DATA SHOWN:

=-=-=-=-=

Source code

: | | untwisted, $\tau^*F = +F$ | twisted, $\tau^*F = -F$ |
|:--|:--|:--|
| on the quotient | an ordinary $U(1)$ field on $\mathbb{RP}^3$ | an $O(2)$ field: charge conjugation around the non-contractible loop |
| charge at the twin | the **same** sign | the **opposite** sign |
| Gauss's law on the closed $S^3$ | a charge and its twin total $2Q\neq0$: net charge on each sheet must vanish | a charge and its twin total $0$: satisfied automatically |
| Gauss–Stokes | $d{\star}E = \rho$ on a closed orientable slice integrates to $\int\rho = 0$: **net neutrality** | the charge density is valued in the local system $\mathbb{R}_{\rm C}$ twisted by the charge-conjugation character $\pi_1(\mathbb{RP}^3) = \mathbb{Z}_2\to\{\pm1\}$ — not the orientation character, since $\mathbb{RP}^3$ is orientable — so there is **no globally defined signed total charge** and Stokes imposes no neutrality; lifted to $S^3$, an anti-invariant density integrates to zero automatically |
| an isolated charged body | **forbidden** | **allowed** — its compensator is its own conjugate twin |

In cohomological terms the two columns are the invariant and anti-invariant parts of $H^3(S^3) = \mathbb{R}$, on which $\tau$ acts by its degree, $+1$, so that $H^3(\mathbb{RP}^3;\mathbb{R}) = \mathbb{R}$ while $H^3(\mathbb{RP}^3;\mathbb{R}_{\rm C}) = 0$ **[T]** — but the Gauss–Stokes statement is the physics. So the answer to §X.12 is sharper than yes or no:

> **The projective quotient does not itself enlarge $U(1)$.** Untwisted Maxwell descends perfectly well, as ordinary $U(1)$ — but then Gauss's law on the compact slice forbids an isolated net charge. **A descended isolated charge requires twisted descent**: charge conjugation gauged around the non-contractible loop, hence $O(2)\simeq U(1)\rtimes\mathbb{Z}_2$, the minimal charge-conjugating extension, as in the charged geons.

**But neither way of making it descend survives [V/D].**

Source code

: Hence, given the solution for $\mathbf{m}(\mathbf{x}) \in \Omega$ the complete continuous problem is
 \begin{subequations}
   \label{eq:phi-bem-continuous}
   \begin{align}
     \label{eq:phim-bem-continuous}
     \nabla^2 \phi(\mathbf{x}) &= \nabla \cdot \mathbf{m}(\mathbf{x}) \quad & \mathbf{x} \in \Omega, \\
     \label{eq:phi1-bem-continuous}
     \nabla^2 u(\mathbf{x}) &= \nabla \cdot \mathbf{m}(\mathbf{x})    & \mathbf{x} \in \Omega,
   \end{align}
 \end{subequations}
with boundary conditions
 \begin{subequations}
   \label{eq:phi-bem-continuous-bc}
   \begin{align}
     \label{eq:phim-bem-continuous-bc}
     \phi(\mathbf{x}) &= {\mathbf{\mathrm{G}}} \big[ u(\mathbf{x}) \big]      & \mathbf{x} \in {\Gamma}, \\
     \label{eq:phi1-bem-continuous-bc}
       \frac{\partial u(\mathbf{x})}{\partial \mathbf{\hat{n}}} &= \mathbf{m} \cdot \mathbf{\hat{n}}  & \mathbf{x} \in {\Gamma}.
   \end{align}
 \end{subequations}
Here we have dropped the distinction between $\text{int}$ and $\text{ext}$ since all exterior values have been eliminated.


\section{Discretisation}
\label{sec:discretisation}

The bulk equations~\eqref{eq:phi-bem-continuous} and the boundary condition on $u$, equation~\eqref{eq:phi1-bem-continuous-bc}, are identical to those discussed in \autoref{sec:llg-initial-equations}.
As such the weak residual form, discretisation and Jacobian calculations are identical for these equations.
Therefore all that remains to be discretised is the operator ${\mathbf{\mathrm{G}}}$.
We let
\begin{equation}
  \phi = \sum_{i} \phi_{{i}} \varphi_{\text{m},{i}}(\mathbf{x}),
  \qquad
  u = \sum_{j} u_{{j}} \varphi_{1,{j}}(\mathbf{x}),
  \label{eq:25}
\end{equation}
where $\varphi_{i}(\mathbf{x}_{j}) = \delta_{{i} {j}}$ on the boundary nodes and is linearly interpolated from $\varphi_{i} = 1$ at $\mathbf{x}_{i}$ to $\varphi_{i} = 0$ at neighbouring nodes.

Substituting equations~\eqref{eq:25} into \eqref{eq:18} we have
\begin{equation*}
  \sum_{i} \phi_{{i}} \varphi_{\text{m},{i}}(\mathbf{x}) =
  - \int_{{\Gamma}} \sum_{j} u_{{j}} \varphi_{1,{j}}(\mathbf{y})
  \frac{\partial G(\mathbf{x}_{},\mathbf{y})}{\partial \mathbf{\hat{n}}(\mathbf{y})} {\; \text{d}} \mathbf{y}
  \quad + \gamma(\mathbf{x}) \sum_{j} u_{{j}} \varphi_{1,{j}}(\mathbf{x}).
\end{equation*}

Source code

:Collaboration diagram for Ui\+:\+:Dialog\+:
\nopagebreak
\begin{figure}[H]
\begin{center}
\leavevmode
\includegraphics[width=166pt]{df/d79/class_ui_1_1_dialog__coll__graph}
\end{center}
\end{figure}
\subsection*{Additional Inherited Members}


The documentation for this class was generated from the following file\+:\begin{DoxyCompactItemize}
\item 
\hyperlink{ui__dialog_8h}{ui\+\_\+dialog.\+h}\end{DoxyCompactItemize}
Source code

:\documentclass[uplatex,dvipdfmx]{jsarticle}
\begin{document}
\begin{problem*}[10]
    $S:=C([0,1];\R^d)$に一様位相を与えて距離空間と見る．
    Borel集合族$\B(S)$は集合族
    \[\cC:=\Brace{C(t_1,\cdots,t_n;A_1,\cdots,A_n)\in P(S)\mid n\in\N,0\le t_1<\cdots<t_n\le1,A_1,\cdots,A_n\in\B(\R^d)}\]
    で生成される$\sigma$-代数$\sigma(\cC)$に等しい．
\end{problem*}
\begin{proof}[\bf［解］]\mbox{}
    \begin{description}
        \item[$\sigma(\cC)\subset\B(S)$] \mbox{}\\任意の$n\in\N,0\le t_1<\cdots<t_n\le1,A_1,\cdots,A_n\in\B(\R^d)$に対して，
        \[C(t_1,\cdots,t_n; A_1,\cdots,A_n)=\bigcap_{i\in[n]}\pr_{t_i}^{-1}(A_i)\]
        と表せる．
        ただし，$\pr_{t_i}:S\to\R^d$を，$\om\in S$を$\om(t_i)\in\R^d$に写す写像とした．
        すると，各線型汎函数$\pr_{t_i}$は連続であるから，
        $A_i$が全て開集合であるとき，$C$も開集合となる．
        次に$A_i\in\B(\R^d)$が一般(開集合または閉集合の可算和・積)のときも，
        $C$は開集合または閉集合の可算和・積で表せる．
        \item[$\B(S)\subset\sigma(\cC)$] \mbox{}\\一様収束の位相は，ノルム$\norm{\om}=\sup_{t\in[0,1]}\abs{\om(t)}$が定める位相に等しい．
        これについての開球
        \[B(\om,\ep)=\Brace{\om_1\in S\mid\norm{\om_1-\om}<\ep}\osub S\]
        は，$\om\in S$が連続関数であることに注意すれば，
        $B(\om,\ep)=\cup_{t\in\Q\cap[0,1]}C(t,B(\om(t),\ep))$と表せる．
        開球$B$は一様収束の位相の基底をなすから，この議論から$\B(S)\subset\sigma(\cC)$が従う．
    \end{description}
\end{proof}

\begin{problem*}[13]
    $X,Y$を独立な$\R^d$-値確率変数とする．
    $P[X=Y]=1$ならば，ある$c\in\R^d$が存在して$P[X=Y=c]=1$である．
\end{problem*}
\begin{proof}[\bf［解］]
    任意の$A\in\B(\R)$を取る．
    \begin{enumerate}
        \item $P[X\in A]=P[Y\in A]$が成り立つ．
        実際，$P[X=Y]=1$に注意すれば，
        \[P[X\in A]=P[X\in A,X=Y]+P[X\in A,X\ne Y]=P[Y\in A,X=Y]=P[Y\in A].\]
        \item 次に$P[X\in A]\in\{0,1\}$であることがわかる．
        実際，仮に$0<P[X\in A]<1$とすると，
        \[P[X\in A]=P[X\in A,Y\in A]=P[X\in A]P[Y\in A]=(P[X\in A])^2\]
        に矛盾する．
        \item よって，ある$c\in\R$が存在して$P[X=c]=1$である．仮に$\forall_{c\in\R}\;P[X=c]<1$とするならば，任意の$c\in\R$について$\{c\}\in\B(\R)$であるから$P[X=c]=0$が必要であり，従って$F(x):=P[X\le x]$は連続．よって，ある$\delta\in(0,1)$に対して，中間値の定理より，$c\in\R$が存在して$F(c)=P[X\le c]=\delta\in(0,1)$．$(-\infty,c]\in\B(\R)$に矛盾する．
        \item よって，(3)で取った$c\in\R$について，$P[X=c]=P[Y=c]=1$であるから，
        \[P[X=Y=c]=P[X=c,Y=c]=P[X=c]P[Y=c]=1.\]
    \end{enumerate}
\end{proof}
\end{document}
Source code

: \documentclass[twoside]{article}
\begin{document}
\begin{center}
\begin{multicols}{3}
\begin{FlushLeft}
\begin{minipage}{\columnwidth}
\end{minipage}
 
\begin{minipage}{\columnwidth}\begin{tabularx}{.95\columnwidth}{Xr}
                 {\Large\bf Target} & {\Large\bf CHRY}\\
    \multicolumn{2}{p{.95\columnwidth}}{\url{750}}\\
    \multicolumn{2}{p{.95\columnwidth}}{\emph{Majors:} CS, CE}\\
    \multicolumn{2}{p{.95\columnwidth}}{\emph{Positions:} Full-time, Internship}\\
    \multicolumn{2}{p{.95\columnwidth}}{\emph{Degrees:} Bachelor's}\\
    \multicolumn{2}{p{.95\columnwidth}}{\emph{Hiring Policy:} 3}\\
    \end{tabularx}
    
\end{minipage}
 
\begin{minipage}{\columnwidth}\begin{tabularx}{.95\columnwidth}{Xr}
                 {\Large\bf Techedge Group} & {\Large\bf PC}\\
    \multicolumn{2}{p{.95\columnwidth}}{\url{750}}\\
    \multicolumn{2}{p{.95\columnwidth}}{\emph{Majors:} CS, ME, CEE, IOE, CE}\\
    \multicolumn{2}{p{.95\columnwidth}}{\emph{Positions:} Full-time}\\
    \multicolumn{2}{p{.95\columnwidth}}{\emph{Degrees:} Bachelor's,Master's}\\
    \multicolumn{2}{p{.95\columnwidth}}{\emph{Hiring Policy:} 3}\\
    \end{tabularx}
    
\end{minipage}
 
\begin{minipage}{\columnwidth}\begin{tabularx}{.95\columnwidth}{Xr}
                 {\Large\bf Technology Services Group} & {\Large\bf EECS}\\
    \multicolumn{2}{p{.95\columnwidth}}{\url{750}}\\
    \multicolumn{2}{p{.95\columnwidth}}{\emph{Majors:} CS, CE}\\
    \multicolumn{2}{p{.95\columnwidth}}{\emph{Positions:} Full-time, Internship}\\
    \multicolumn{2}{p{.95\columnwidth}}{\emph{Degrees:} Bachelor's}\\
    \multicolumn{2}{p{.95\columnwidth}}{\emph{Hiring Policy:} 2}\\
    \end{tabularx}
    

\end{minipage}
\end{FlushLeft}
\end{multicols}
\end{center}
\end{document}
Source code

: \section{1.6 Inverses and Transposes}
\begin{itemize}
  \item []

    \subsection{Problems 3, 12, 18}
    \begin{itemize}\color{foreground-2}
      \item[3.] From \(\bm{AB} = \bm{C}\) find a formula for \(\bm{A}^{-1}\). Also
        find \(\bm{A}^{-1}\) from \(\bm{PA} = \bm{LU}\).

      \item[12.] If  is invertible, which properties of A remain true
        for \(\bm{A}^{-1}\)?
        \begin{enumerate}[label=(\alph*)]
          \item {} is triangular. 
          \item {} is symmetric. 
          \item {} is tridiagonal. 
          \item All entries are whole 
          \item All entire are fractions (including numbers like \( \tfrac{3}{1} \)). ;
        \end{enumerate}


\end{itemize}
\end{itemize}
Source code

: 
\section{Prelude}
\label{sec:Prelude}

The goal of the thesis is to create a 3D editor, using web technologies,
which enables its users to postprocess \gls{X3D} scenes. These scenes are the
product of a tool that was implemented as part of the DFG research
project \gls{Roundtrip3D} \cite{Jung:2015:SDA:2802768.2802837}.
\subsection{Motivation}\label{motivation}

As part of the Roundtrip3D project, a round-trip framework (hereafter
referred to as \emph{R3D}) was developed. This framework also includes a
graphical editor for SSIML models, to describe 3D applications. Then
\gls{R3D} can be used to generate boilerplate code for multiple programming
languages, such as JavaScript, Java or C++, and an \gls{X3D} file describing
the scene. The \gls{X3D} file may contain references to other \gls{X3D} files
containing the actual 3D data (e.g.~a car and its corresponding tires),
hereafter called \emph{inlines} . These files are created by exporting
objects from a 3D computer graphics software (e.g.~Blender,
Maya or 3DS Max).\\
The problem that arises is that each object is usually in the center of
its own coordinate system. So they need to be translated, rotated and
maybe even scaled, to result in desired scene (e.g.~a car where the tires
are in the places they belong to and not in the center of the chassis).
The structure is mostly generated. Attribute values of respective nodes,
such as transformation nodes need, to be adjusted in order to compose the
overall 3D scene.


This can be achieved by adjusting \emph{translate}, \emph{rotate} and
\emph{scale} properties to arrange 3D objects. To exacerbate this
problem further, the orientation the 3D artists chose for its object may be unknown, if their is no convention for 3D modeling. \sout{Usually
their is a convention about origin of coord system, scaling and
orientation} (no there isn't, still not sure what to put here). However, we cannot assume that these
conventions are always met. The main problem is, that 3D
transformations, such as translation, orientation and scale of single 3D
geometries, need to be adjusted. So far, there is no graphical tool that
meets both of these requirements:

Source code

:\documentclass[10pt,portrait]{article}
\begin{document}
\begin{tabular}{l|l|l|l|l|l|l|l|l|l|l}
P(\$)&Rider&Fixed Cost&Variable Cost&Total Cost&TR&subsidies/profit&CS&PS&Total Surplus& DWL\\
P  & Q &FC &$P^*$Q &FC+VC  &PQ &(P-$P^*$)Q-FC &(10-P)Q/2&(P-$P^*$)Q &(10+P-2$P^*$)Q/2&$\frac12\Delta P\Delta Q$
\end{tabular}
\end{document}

=-=-=-=-=

Give back exactly the lines from the first line of the records through the line holding "the **opposite** sign |", including both of those lines and leaving out all others.

YOUR RESPONSE:
Source code

: | | untwisted, $\tau^*F = +F$ | twisted, $\tau^*F = -F$ |
|:--|:--|:--|
| on the quotient | an ordinary $U(1)$ field on $\mathbb{RP}^3$ | an $O(2)$ field: charge conjugation around the non-contractible loop |
| charge at the twin | the **same** sign | the **opposite** sign |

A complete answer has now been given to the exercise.